- _PROBLEM STATEMENT_: Scan the records below. Copy every line in which the word "个人知识总览" appears.

Records from a collection

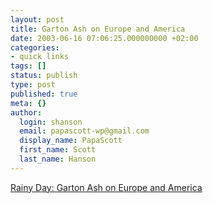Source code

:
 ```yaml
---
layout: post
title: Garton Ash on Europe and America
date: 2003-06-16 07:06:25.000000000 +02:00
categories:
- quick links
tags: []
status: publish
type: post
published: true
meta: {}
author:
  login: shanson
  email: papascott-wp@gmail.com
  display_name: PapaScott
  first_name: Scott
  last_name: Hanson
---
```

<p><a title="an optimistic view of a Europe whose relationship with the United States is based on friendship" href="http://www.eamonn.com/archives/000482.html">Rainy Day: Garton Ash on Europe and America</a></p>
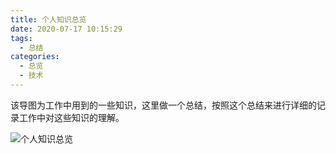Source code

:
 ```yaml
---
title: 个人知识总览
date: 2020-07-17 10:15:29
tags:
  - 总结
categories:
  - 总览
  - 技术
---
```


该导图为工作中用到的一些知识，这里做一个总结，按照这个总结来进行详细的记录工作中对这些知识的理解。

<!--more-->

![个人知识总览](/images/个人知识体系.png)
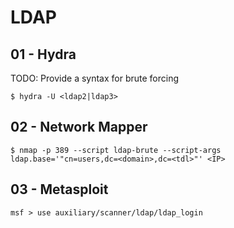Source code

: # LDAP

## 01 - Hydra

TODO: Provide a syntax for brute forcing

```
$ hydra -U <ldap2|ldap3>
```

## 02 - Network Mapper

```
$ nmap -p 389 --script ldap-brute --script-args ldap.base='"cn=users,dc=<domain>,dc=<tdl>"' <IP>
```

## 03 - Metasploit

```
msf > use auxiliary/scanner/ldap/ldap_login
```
* * *
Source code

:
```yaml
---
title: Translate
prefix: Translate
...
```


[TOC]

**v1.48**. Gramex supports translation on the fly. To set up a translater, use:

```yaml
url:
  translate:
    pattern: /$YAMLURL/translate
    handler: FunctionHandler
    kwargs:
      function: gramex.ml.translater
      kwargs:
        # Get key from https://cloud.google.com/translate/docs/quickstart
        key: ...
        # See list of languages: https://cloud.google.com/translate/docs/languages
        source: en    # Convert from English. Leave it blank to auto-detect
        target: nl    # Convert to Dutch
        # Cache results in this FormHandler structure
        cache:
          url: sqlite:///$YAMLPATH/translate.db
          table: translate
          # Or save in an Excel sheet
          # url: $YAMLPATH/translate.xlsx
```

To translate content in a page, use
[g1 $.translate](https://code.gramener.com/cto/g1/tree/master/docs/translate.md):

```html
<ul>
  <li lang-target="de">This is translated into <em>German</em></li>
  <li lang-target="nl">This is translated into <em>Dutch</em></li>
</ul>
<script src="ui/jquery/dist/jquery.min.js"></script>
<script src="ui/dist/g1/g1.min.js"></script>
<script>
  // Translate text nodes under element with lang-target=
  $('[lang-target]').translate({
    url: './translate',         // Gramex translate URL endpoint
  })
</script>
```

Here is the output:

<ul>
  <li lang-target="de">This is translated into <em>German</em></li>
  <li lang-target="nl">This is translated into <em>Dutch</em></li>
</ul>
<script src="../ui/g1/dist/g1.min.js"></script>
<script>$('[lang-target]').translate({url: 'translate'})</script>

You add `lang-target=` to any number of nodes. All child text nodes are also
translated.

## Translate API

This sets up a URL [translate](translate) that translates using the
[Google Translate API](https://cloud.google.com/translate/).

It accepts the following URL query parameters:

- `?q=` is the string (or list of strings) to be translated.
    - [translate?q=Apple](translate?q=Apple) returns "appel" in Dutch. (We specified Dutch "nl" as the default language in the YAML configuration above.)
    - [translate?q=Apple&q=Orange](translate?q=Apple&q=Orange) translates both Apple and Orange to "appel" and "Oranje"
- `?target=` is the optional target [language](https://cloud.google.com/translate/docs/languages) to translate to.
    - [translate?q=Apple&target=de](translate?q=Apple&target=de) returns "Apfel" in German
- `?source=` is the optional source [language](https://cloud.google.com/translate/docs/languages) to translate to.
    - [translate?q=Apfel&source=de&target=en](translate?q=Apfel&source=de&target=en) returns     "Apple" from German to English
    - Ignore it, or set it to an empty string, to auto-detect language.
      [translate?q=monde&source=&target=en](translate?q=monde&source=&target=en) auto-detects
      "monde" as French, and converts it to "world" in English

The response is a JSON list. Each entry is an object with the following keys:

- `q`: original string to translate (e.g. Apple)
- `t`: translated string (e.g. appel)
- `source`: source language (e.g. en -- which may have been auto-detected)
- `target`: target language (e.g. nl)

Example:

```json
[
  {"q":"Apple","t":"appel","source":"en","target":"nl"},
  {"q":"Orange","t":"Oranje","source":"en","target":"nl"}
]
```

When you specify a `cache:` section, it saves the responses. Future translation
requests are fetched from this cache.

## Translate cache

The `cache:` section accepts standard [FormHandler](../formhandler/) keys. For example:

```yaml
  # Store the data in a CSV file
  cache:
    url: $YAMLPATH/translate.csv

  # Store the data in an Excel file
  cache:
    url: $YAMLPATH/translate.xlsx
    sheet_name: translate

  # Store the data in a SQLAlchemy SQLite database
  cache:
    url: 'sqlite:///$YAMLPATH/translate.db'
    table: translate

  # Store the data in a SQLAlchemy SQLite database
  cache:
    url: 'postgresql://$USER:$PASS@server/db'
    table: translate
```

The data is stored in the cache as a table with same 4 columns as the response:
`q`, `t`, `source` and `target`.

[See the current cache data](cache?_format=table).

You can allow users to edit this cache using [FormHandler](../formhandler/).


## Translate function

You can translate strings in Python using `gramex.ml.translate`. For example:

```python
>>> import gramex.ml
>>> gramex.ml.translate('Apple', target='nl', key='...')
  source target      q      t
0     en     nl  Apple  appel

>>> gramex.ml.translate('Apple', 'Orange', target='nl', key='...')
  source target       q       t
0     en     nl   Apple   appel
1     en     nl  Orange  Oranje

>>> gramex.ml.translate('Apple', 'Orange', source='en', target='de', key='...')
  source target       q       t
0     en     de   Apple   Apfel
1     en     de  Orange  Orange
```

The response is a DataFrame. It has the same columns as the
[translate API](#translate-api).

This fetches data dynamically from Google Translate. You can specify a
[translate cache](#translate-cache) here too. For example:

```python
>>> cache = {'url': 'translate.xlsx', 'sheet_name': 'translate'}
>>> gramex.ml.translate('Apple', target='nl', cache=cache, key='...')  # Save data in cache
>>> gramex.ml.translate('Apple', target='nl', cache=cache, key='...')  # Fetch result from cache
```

- _RESULT BELOW_:
title: 个人知识总览
![个人知识总览](/images/个人知识体系.png)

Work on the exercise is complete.